EXERCISE PROMPT –
Copy out every entry precisely.

DATA PROVIDED –
※

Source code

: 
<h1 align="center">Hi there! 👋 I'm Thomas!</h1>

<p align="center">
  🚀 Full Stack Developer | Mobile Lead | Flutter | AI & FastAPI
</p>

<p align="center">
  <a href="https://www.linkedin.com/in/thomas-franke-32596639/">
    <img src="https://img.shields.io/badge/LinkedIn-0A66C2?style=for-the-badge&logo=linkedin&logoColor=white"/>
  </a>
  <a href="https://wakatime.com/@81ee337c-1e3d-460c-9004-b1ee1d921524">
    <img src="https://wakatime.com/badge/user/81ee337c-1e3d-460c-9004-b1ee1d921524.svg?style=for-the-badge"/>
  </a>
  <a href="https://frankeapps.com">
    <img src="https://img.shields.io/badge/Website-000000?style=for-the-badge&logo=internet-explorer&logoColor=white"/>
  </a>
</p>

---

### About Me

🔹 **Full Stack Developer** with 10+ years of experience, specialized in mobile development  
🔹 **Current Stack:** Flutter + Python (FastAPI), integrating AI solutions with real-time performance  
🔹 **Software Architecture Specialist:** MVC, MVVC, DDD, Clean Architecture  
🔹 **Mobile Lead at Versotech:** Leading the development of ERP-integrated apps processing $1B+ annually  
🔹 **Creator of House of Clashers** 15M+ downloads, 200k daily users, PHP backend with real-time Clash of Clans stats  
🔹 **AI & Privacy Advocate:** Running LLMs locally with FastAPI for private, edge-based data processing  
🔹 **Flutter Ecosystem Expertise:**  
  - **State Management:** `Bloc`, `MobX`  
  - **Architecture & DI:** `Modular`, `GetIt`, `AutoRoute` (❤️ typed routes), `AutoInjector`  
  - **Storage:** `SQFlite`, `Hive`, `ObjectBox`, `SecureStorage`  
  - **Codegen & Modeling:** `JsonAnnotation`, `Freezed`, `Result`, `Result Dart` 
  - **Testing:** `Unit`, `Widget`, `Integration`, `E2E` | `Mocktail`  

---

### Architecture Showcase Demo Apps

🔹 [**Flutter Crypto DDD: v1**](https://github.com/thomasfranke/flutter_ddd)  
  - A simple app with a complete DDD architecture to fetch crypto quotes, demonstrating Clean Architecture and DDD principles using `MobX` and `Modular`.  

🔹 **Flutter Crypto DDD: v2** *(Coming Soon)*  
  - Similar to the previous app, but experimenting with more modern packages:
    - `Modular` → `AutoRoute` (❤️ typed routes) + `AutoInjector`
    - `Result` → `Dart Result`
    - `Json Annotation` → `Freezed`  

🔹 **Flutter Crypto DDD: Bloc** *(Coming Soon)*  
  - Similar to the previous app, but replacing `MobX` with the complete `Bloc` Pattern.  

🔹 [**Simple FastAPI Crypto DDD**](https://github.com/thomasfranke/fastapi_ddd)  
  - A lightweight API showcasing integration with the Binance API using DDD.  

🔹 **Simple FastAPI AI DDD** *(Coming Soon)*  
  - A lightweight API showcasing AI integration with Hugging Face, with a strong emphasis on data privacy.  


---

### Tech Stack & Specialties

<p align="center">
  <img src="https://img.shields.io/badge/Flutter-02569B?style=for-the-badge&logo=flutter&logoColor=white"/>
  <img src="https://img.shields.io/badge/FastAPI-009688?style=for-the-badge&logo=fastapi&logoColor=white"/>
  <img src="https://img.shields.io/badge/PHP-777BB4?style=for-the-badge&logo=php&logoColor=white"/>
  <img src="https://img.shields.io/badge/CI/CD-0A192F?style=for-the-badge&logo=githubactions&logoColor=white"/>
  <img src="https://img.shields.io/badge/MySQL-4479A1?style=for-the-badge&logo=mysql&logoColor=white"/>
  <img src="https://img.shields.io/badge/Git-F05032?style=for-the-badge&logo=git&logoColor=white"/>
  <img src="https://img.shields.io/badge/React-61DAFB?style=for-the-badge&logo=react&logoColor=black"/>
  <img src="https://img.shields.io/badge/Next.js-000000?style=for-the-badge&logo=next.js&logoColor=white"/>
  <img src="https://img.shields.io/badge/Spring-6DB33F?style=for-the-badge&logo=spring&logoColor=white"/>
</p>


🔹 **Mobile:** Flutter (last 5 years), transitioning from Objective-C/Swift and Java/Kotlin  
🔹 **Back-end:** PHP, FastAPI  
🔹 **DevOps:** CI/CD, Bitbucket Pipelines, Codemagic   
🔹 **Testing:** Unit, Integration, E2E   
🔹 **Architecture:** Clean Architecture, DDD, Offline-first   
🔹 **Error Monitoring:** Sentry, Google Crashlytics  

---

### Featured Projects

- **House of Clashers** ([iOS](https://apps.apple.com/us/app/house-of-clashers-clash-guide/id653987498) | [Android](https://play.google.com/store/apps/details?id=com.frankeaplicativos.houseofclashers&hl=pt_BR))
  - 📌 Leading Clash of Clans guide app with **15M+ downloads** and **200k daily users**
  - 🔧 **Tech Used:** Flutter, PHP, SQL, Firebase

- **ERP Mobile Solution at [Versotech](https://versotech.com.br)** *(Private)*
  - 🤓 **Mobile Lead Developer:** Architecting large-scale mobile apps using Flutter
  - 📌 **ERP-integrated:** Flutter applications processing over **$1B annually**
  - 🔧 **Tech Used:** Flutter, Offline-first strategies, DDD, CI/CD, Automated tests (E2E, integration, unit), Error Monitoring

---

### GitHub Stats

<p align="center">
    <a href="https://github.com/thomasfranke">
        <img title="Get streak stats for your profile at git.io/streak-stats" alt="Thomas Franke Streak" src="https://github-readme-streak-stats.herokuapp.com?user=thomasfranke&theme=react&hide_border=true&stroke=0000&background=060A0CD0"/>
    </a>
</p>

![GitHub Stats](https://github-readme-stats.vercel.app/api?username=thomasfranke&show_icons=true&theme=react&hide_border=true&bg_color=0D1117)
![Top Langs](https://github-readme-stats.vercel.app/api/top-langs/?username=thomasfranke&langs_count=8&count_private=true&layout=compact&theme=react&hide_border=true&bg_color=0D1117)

※

ANSWER TO THIS EXERCISE –
Source code

: 
<h1 align="center">Hi there! 👋 I'm Thomas!</h1>

<p align="center">
  🚀 Full Stack Developer | Mobile Lead | Flutter | AI & FastAPI
</p>

<p align="center">
  <a href="https://www.linkedin.com/in/thomas-franke-32596639/">
    <img src="https://img.shields.io/badge/LinkedIn-0A66C2?style=for-the-badge&logo=linkedin&logoColor=white"/>
  </a>
  <a href="https://wakatime.com/@81ee337c-1e3d-460c-9004-b1ee1d921524">
    <img src="https://wakatime.com/badge/user/81ee337c-1e3d-460c-9004-b1ee1d921524.svg?style=for-the-badge"/>
  </a>
  <a href="https://frankeapps.com">
    <img src="https://img.shields.io/badge/Website-000000?style=for-the-badge&logo=internet-explorer&logoColor=white"/>
  </a>
</p>

---

### About Me

🔹 **Full Stack Developer** with 10+ years of experience, specialized in mobile development  
🔹 **Current Stack:** Flutter + Python (FastAPI), integrating AI solutions with real-time performance  
🔹 **Software Architecture Specialist:** MVC, MVVC, DDD, Clean Architecture  
🔹 **Mobile Lead at Versotech:** Leading the development of ERP-integrated apps processing $1B+ annually  
🔹 **Creator of House of Clashers** 15M+ downloads, 200k daily users, PHP backend with real-time Clash of Clans stats  
🔹 **AI & Privacy Advocate:** Running LLMs locally with FastAPI for private, edge-based data processing  
🔹 **Flutter Ecosystem Expertise:**  
  - **State Management:** `Bloc`, `MobX`  
  - **Architecture & DI:** `Modular`, `GetIt`, `AutoRoute` (❤️ typed routes), `AutoInjector`  
  - **Storage:** `SQFlite`, `Hive`, `ObjectBox`, `SecureStorage`  
  - **Codegen & Modeling:** `JsonAnnotation`, `Freezed`, `Result`, `Result Dart` 
  - **Testing:** `Unit`, `Widget`, `Integration`, `E2E` | `Mocktail`  

---

### Architecture Showcase Demo Apps

🔹 [**Flutter Crypto DDD: v1**](https://github.com/thomasfranke/flutter_ddd)  
  - A simple app with a complete DDD architecture to fetch crypto quotes, demonstrating Clean Architecture and DDD principles using `MobX` and `Modular`.  

🔹 **Flutter Crypto DDD: v2** *(Coming Soon)*  
  - Similar to the previous app, but experimenting with more modern packages:
    - `Modular` → `AutoRoute` (❤️ typed routes) + `AutoInjector`
    - `Result` → `Dart Result`
    - `Json Annotation` → `Freezed`  

🔹 **Flutter Crypto DDD: Bloc** *(Coming Soon)*  
  - Similar to the previous app, but replacing `MobX` with the complete `Bloc` Pattern.  

🔹 [**Simple FastAPI Crypto DDD**](https://github.com/thomasfranke/fastapi_ddd)  
  - A lightweight API showcasing integration with the Binance API using DDD.  

🔹 **Simple FastAPI AI DDD** *(Coming Soon)*  
  - A lightweight API showcasing AI integration with Hugging Face, with a strong emphasis on data privacy.  


---

### Tech Stack & Specialties

<p align="center">
  <img src="https://img.shields.io/badge/Flutter-02569B?style=for-the-badge&logo=flutter&logoColor=white"/>
  <img src="https://img.shields.io/badge/FastAPI-009688?style=for-the-badge&logo=fastapi&logoColor=white"/>
  <img src="https://img.shields.io/badge/PHP-777BB4?style=for-the-badge&logo=php&logoColor=white"/>
  <img src="https://img.shields.io/badge/CI/CD-0A192F?style=for-the-badge&logo=githubactions&logoColor=white"/>
  <img src="https://img.shields.io/badge/MySQL-4479A1?style=for-the-badge&logo=mysql&logoColor=white"/>
  <img src="https://img.shields.io/badge/Git-F05032?style=for-the-badge&logo=git&logoColor=white"/>
  <img src="https://img.shields.io/badge/React-61DAFB?style=for-the-badge&logo=react&logoColor=black"/>
  <img src="https://img.shields.io/badge/Next.js-000000?style=for-the-badge&logo=next.js&logoColor=white"/>
  <img src="https://img.shields.io/badge/Spring-6DB33F?style=for-the-badge&logo=spring&logoColor=white"/>
</p>


🔹 **Mobile:** Flutter (last 5 years), transitioning from Objective-C/Swift and Java/Kotlin  
🔹 **Back-end:** PHP, FastAPI  
🔹 **DevOps:** CI/CD, Bitbucket Pipelines, Codemagic   
🔹 **Testing:** Unit, Integration, E2E   
🔹 **Architecture:** Clean Architecture, DDD, Offline-first   
🔹 **Error Monitoring:** Sentry, Google Crashlytics  

---

### Featured Projects

- **House of Clashers** ([iOS](https://apps.apple.com/us/app/house-of-clashers-clash-guide/id653987498) | [Android](https://play.google.com/store/apps/details?id=com.frankeaplicativos.houseofclashers&hl=pt_BR))
  - 📌 Leading Clash of Clans guide app with **15M+ downloads** and **200k daily users**
  - 🔧 **Tech Used:** Flutter, PHP, SQL, Firebase

- **ERP Mobile Solution at [Versotech](https://versotech.com.br)** *(Private)*
  - 🤓 **Mobile Lead Developer:** Architecting large-scale mobile apps using Flutter
  - 📌 **ERP-integrated:** Flutter applications processing over **$1B annually**
  - 🔧 **Tech Used:** Flutter, Offline-first strategies, DDD, CI/CD, Automated tests (E2E, integration, unit), Error Monitoring

---

### GitHub Stats

<p align="center">
    <a href="https://github.com/thomasfranke">
        <img title="Get streak stats for your profile at git.io/streak-stats" alt="Thomas Franke Streak" src="https://github-readme-streak-stats.herokuapp.com?user=thomasfranke&theme=react&hide_border=true&stroke=0000&background=060A0CD0"/>
    </a>
</p>

![GitHub Stats](https://github-readme-stats.vercel.app/api?username=thomasfranke&show_icons=true&theme=react&hide_border=true&bg_color=0D1117)
![Top Langs](https://github-readme-stats.vercel.app/api/top-langs/?username=thomasfranke&langs_count=8&count_private=true&layout=compact&theme=react&hide_border=true&bg_color=0D1117)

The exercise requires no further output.